The Renaissance, with its new ideas and models of learning played a large part in the demands for reform. A growing sense of individualism against clericalism and the right for any individual to read and understand the scriptures for themselves against the control of the church was again a powerful stimulus. Luther remarked: “a simple layman armed with Scripture is greater than the mightiest pope without it.”
German peasantry launched a full scale revolt against the nobility in 1524, hoping to gain support from Luther. However, Luther chose not to support them, partly because of the brutality of the revolt and also because he relied on the support and protection of the nobility. In fact, Luther lost credibility in advocating a ruthless suppression to end the uprising.
In 1525, Luther married Katharina von Bora (1499-1552), a former nun. His decision to do so set a seal of approval on clerical marriage. The marriage itself resulted in six children.
My Katie is in all things so obliging and pleasing to me that I would not exchange my poverty for the riches of Croesus.

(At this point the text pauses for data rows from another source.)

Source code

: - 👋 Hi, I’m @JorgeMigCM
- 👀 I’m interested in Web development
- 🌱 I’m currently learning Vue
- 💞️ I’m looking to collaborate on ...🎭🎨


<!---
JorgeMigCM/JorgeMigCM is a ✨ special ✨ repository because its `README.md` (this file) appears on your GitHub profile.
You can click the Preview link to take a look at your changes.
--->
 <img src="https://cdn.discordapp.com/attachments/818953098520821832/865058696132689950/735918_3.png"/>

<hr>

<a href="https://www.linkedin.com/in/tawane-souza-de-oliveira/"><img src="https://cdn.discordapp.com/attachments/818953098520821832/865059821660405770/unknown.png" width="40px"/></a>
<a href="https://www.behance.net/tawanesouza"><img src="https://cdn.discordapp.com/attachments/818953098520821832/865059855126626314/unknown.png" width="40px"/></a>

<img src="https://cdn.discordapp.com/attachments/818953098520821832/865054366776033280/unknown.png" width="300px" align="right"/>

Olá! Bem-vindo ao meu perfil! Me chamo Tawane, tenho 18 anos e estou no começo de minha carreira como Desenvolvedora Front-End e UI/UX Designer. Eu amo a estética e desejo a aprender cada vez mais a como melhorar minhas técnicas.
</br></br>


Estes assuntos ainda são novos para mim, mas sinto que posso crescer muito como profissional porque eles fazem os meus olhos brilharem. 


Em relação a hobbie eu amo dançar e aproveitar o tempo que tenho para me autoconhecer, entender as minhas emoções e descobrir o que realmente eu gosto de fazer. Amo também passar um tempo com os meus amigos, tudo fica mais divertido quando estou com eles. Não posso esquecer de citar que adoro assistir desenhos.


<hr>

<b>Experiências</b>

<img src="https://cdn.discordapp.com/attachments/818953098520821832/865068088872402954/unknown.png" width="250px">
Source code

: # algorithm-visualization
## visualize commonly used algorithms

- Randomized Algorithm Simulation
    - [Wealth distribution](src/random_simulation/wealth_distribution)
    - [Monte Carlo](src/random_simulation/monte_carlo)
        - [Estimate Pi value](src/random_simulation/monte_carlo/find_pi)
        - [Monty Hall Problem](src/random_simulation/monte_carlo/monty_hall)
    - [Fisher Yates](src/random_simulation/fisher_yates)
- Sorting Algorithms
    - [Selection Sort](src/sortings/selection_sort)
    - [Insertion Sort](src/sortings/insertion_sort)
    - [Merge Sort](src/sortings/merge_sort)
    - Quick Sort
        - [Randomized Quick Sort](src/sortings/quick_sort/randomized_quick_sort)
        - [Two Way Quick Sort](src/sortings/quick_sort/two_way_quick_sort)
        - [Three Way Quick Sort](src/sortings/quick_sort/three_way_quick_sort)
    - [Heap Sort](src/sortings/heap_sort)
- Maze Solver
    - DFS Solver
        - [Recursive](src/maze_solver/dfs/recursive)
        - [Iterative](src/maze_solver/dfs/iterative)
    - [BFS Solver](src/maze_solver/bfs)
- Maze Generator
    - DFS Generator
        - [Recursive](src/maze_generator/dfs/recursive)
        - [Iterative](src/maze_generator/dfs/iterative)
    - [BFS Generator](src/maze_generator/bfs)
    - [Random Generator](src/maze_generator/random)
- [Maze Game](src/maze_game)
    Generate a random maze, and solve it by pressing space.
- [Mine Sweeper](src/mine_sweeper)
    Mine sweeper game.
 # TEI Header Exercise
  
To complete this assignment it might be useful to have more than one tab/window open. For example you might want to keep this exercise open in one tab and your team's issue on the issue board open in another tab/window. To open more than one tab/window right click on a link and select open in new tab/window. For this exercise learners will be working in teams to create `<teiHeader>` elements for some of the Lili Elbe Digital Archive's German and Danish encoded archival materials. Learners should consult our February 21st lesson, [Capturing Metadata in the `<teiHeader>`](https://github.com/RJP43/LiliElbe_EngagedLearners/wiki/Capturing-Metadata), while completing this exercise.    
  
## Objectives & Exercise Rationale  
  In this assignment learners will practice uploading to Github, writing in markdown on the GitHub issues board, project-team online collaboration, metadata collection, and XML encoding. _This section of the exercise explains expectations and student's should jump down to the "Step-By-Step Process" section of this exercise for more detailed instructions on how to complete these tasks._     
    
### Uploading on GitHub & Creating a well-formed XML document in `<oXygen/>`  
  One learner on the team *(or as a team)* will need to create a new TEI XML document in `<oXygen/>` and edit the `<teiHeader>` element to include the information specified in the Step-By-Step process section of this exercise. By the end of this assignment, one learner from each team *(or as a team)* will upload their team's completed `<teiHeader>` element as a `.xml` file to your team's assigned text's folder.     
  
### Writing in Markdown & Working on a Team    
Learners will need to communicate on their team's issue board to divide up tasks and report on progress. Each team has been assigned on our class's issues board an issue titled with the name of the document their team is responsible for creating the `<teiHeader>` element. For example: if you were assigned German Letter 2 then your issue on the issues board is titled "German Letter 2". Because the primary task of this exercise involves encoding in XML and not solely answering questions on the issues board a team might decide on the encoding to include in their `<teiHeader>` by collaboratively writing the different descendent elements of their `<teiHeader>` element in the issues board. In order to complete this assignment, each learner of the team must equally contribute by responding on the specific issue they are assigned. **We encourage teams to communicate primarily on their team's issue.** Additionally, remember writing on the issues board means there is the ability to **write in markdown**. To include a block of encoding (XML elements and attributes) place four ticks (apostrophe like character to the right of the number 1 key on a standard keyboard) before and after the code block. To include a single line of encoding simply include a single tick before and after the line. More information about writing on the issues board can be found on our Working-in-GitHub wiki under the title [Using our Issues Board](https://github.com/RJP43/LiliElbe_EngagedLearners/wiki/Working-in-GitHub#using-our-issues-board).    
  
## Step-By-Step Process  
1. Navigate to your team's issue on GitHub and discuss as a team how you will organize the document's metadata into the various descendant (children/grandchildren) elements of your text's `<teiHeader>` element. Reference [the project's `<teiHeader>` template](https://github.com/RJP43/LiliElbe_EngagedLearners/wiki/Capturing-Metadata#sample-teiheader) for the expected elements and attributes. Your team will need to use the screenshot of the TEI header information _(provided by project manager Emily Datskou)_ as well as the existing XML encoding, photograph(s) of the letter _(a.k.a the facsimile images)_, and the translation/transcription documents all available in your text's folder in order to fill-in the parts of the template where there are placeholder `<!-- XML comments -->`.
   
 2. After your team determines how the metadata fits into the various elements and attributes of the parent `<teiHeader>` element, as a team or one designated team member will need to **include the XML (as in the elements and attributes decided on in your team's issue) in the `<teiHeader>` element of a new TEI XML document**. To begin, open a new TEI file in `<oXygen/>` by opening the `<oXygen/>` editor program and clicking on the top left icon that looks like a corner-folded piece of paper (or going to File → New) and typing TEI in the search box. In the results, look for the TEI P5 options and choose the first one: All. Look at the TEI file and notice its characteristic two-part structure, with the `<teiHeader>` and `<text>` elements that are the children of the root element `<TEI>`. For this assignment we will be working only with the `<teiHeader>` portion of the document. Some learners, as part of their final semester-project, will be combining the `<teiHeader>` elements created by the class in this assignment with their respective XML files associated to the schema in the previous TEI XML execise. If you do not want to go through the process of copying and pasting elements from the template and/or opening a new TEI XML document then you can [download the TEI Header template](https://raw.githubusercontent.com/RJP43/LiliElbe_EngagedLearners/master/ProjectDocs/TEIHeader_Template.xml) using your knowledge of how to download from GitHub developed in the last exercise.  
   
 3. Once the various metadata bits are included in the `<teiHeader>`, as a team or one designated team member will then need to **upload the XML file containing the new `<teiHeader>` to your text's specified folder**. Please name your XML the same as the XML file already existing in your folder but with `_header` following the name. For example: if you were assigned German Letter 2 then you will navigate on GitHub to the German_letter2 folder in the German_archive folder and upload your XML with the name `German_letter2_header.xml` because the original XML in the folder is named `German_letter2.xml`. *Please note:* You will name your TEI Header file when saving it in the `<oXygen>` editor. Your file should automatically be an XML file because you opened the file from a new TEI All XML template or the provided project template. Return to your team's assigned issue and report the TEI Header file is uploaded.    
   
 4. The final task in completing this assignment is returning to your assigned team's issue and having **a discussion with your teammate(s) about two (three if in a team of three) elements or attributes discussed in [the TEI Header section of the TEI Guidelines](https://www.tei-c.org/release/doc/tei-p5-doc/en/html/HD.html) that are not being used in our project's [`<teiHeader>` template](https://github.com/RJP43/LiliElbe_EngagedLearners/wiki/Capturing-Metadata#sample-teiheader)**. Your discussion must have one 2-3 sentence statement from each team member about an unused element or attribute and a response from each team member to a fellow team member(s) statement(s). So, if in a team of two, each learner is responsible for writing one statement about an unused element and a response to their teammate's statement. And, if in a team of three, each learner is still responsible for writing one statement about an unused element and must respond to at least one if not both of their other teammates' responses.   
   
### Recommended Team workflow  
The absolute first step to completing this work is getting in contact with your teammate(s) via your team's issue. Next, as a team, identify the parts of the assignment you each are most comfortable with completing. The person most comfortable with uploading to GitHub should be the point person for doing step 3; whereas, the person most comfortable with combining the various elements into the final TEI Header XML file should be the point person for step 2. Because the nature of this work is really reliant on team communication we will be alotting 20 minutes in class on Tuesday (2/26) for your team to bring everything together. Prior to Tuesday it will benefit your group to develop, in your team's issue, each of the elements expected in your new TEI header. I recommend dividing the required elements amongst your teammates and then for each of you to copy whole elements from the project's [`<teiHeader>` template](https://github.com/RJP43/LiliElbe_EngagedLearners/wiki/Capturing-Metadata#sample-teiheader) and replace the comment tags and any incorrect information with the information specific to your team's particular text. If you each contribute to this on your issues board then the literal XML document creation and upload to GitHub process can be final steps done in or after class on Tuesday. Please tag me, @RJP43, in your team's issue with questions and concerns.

In 1529 Luther met with the Swiss reformer Ulrich Zwingli at Marburg, in order to attempt an agreement on theological matters and thus unify Protestant theology. Of the fifteen points presented, all were agreed bar one: the doctrine of the presence of Christ in the Eucharist. Luther argued for a real bodily presence, but Zwingli disagreed, arguing that the bread and the wine were only symbols of Christ’s body and blood.
The year 1530 saw the publication of the Augsburg Confession, a statement of Lutheran doctrine. The confession was mostly edited by Philipp Melanchthon.
Apart from his theological writings, Luther wrote several anti-semitic works which have stimulated much discussion among historians. Modern Lutherans have rejected his views, which to a modern ear sound harsh and unforgiving.
Suffering with ill health for many years, Luther eventually died on 18 February 1546 at Eisleben and was buried in Wittenburg. His last words include a striking statement written in both German and Latin:
Wir sein pettler, Hoc est verum. (We are Beggars, This is true).
The Lutheran Seal
In a letter of 1530 to a friend, Luther explained the meaning of the seal thus:
The first thing expressed in my seal is a cross, black, within the heart, to put me in mind that faith in Christ crucified saves us. “For with the heart man believeth unto righteousness.”
Now, although the cross is black, mortified, and intended to cause pain, yet it does not change the colour of the heart, does not destroy nature – i.e., does not kill, but keeps alive. “For the just shall live by faith,” – by faith in the Saviour.
But this heart is fixed upon the centre of a white rose, to show that faith causes joy, consolation and peace. The rose is white, not red, because white is the ideal colour of all angels and blessed spirits.
This rose, moreover, is fixed in a sky-coloured ground, to denote that such joy of faith in the spirit is but an earnest and beginning of heavenly joy to come, as anticipated and held by hope, though not yet revealed.
And around this ground base is a golden ring, to signify that such bliss in heaven is endless, and more precious than all joys and treasures, since gold is the best and most precious metal. Christ, our dear Lord, He will give grace unto eternal life.
John Calvin (1509-1564):
John Calvin was born as Jean Chauvin in Noyon, France. Noyon is in the French region of Picardy and lies about 65 miles North East of Paris.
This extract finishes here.